[Dataset records]

- - -

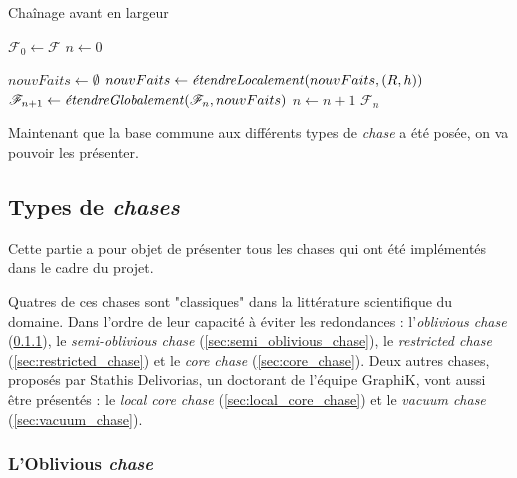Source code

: \begin{algorithm}[!h]\label{algo:chainage_avant_largeur}
\caption{Chaînage avant en largeur}
\SetAlgoLined
\DontPrintSemicolon


$\mathcal{F}_0 \gets \mathcal{F}$\;
$n \gets 0$\;

{
    $nouvFaits\gets \emptyset$ \;
    {
        {
            {
                $nouvFaits \leftarrow \mbox{\textit{étendreLocalement}}(nouvFaits, (R,h))$\;
            }
        }
    }
    $\mathcal{F}_{n+1} \gets \mbox{\textit{étendreGlobalement}}(\mathcal{F}_{n}, nouvFaits)$\;
    $n \gets n + 1$\;
}
\Return $\mathcal{F}_n$
\end{algorithm}

Maintenant que la base commune aux différents types de \textit{chase} a été posée, on va pouvoir les présenter.

\subsection{Types de \textit{chases}}\label{subsec:types_chases}

Cette partie a pour objet de présenter tous les chases qui ont été implémentés dans le cadre du projet.
\par Quatres de ces chases sont "classiques" dans la littérature scientifique du domaine. Dans l'ordre de leur capacité à éviter les redondances : l'\textit{oblivious chase}\cite{Cali:2013:TIC:2591248.2591252} (\ref{sec:oblivious_chase}), le \textit{semi-oblivious chase}\cite{Marnette:2009:GST:1559795.1559799} (\ref{sec:semi_oblivious_chase}), le \textit{restricted chase}\cite{FAGIN200589} (\ref{sec:restricted_chase}) et le \textit{core chase}\cite{Deutsch:2008:CR:1376916.1376938} (\ref{sec:core_chase}). 
 Deux autres chases, proposés par Stathis Delivorias, un doctorant de l'équipe GraphiK, vont aussi être présentés : le \textit{local core chase} (\ref{sec:local_core_chase}) et le \textit{vacuum chase} (\ref{sec:vacuum_chase}).

\subsubsection{L'Oblivious \textit{chase}}\label{sec:oblivious_chase}

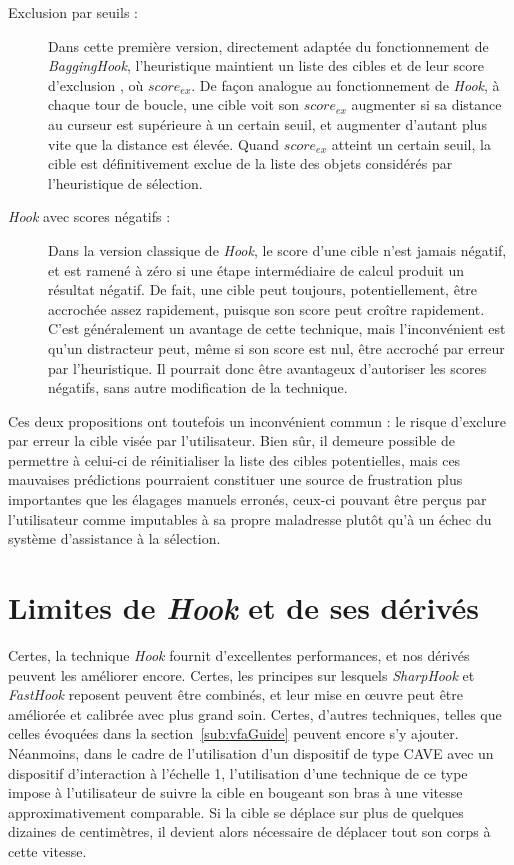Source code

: 	\begin{description}
		\item[Exclusion par seuils :] Dans cette première version, directement adaptée du fonctionnement de \emph{BaggingHook}, l'heuristique maintient un liste des cibles et de leur \og score d'exclusion \fg{}, où $score_{ex}$. De façon analogue au fonctionnement de \emph{Hook}, à chaque tour de boucle, une cible voit son $score_{ex}$ augmenter si sa distance au curseur est supérieure à un certain seuil, et augmenter d'autant plus vite que la distance est élevée. Quand $score_{ex}$ atteint un certain seuil, la cible est définitivement exclue de la liste des objets considérés par l'heuristique de sélection.
		\item[\emph{Hook} avec scores négatifs :] Dans la version classique de \emph{Hook}, le score d'une cible n'est jamais négatif, et est ramené à zéro si une étape intermédiaire de calcul produit un résultat négatif. De fait, une cible peut toujours, potentiellement, être accrochée assez rapidement, puisque son score peut croître rapidement. C'est généralement un avantage de cette technique, mais l'inconvénient est qu'un distracteur peut, même si son score est nul, être accroché par erreur par l'heuristique. Il pourrait donc être avantageux d'autoriser les scores négatifs, sans autre modification de la technique.
	\end{description}
	
	Ces deux propositions ont toutefois un inconvénient commun : le risque d'exclure par erreur la cible visée par l'utilisateur. Bien sûr, il demeure possible de permettre à celui-ci de réinitialiser la liste des cibles potentielles, mais ces mauvaises prédictions pourraient constituer une source de frustration plus importantes que les élagages manuels erronés, ceux-ci pouvant être perçus par l'utilisateur comme imputables à sa propre maladresse plutôt qu'à un échec du système d'assistance à la sélection.
	
		
	\section{Limites de \emph{Hook} et de ses dérivés}
	Certes, la technique \emph{Hook} fournit d'excellentes performances, et nos dérivés peuvent les améliorer encore. Certes, les principes sur lesquels \emph{SharpHook} et \emph{FastHook} reposent peuvent être combinés, et leur mise en œuvre peut être améliorée et calibrée avec plus grand soin. Certes, d'autres techniques, telles que celles évoquées dans la section~\ref{sub:vfaGuide} peuvent encore s'y ajouter. Néanmoins, dans le cadre de l'utilisation d'un dispositif de type CAVE avec un dispositif d'interaction à l'échelle 1, l'utilisation d'une technique de ce type impose à l'utilisateur de suivre la cible en bougeant son bras à une vitesse approximativement comparable. Si la cible se déplace sur plus de quelques dizaines de centimètres, il devient alors nécessaire de déplacer tout son corps à cette vitesse.
	

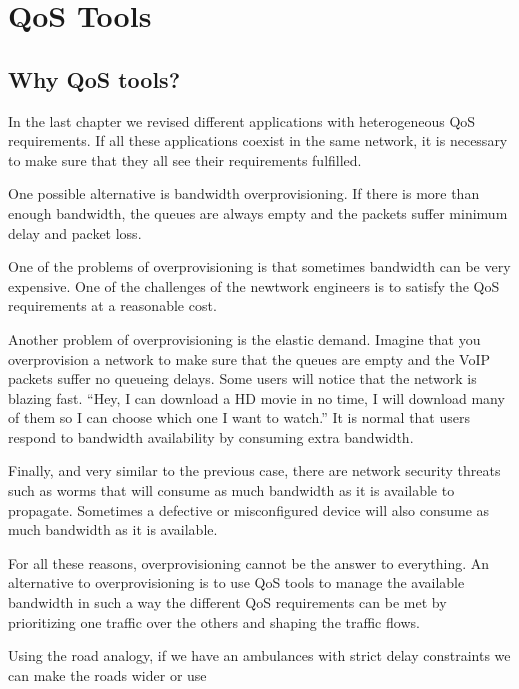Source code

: \chapter{QoS Tools}
\section{Why QoS tools?}
In the last chapter we revised different applications with heterogeneous QoS requirements.
If all these applications coexist in the same network, it is necessary to make sure that they all see their requirements fulfilled.

One possible alternative is bandwidth overprovisioning.
If there is more than enough bandwidth, the queues are always empty and the packets suffer minimum delay and packet loss.

One of the problems of overprovisioning is that sometimes bandwidth can be very expensive.
One of the challenges of the newtwork engineers is to satisfy the QoS requirements at a reasonable cost.

Another problem of overprovisioning is the elastic demand.
Imagine that you overprovision a network to make sure that the queues are empty and the VoIP packets suffer no queueing delays.
Some users will notice that the network is blazing fast.
``Hey, I can download a HD movie in no time, I will download many of them so I can choose which one I want to watch.''
It is normal that users respond to bandwidth availability by consuming extra bandwidth.

Finally, and very similar to the previous case, there are network security threats such as worms that will consume as much bandwidth as it is available to propagate.
Sometimes a defective or misconfigured device will also consume as much bandwidth as it is available.

For all these reasons, overprovisioning cannot be the answer to everything.
An alternative to overprovisioning is to use QoS tools to manage the available bandwidth in such a way the different QoS requirements can be met by prioritizing one traffic over the others and shaping the traffic flows.

Using the road analogy, if we have an ambulances with strict delay constraints we can make the roads wider or use 


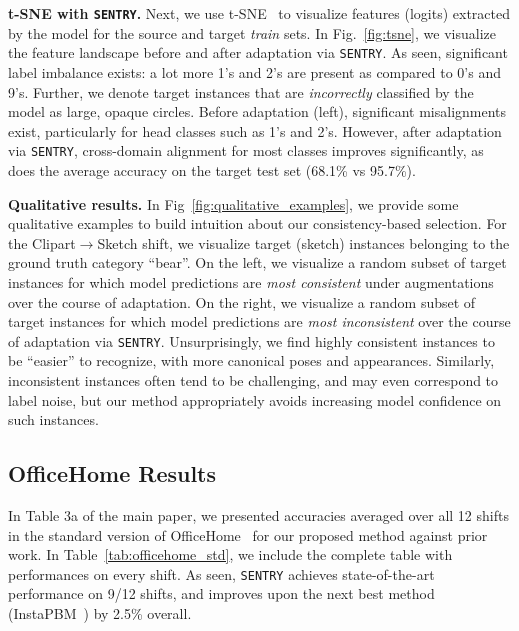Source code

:\documentclass[10pt,twocolumn,letterpaper]{article}
\newcommand{\method}{\texttt{SENTRY}\xspace}
\begin{document}
\noindent \textbf{t-SNE with \method.} Next, we use t-SNE~\cite{maaten2008visualizing} to visualize features (logits) extracted by the model for the source and target \emph{train} sets. In Fig.~\ref{fig:tsne}, we visualize the feature landscape before and after adaptation via \method. As seen, significant label imbalance exists: \eg a lot more 1's and 2's are present as compared to 0's and 9's. Further, we denote target instances that are \emph{incorrectly} classified by the model as large, opaque circles. Before adaptation (left), significant misalignments exist, particularly for head classes such as 1's and 2's. However, after adaptation via \method, cross-domain alignment for most classes improves significantly, as does the average accuracy on the target test set (68.1\% vs 95.7\%).


\noindent \textbf{Qualitative results.} In Fig~\ref{fig:qualitative_examples}, we provide some qualitative examples to build intuition about our consistency-based selection. For the Clipart$\rightarrow$Sketch shift, we visualize target (\ie sketch) instances belonging to the ground truth category ``bear''. On the left, we visualize a random subset of target instances for which model predictions are \emph{most consistent} under augmentations over the course of adaptation. On the right, we visualize a random subset of target instances for which model predictions are \emph{most inconsistent} over the course of adaptation via \method. Unsurprisingly, we find highly consistent instances to be ``easier'' to recognize, with more canonical poses and appearances. Similarly, inconsistent instances often tend to be challenging, and may even correspond to label noise, but our method appropriately avoids increasing model confidence on such instances.



\subsection{OfficeHome Results} 

In Table 3a of the main paper, we presented accuracies averaged over all 12 shifts in the standard version of OfficeHome~\cite{venkateswara2017deep} for our proposed method against prior work. In Table~\ref{tab:officehome_std}, we include the complete table with performances on every shift. As seen, \method achieves state-of-the-art performance on 9/12 shifts, and improves upon the next best method (InstaPBM~\cite{li2020rethinking}) by 2.5\% overall.
\end{document}
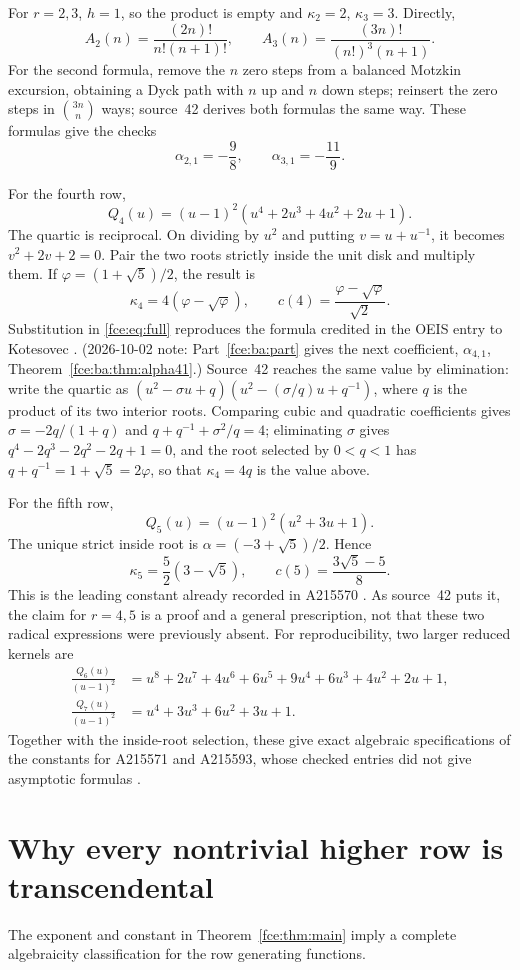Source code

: \documentclass[11pt,a4paper]{article}
\numberwithin{equation}{section}
\theoremstyle{definition}\newtheorem{definition}[theorem]{Definition}
\theoremstyle{remark}\newtheorem{remark}[theorem]{Remark}
\begin{document}
For $r=2,3$, $h=1$, so the product is empty and $\kappa_2=2$,
$\kappa_3=3$. Directly,
\[
 A_2(n)=\frac{(2n)!}{n!(n+1)!},\qquad
 A_3(n)=\frac{(3n)!}{(n!)^3(n+1)}.
\]
For the second formula, remove the $n$ zero steps from a balanced Motzkin
excursion, obtaining a Dyck path with $n$ up and $n$ down steps; reinsert
the zero steps in $\binom{3n}{n}$ ways; source~42 derives both formulas
the same way. These formulas give the checks
\[
 \alpha_{2,1}=-\frac98,\qquad \alpha_{3,1}=-\frac{11}{9}.
\]

For the fourth row,
\[
 Q_4(u)=(u-1)^2(u^4+2u^3+4u^2+2u+1).
\]
The quartic is reciprocal. On dividing by $u^2$ and putting $v=u+u^{-1}$,
it becomes $v^2+2v+2=0$. Pair the two roots strictly inside the unit disk
and multiply them. If $\varphi=(1+\sqrt5)/2$, the result is
\[
 \kappa_4=4(\varphi-\sqrt\varphi),\qquad
 c(4)=\frac{\varphi-\sqrt\varphi}{\sqrt2}.
\]
Substitution in \eqref{fce:eq:full} reproduces the formula credited in the
OEIS entry to Kotesovec \cite{oeis4}. (2026-10-02 note: Part~\ref{fce:ba:part}
gives the next coefficient, $\alpha_{4,1}$, Theorem~\ref{fce:ba:thm:alpha41}.) Source~42 reaches the same value by
elimination: write the quartic as
$(u^2-\sigma u+q)(u^2-(\sigma/q)u+q^{-1})$, where $q$ is the product of its
two interior roots. Comparing cubic and quadratic coefficients gives
$\sigma=-2q/(1+q)$ and $q+q^{-1}+\sigma^2/q=4$; eliminating $\sigma$ gives
$q^4-2q^3-2q^2-2q+1=0$, and the root selected by $0<q<1$ has
$q+q^{-1}=1+\sqrt5=2\varphi$, so that $\kappa_4=4q$ is the value above.

For the fifth row,
\[
 Q_5(u)=(u-1)^2(u^2+3u+1).
\]
The unique strict inside root is $\alpha=(-3+\sqrt5)/2$. Hence
\[
 \kappa_5=\frac52(3-\sqrt5),\qquad c(5)=\frac{3\sqrt5-5}{8}.
\]
This is the leading constant already recorded in A215570 \cite{oeis5}.
As source~42 puts it, the claim for $r=4,5$ is a proof and a general
prescription, not that these two radical expressions were previously
absent.
For reproducibility, two larger reduced kernels are
\begin{align*}
 \frac{Q_6(u)}{(u-1)^2}
 &=u^8+2u^7+4u^6+6u^5+9u^4+6u^3+4u^2+2u+1,\\
 \frac{Q_7(u)}{(u-1)^2}
 &=u^4+3u^3+6u^2+3u+1.
\end{align*}
Together with the inside-root selection, these give exact algebraic
specifications of the constants for A215571 and A215593, whose checked
entries did not give asymptotic formulas \cite{oeis6,oeis7}.

\section{Why every nontrivial higher row is transcendental}\label{fce:sec:transcendence}
The exponent and constant in Theorem~\ref{fce:thm:main} imply a complete
algebraicity classification for the row generating functions.
\end{document}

- - -

▸ Exercise details
Exactly how many lines of the records above contain "zero"? Please state only the number.

▸ Written answer
2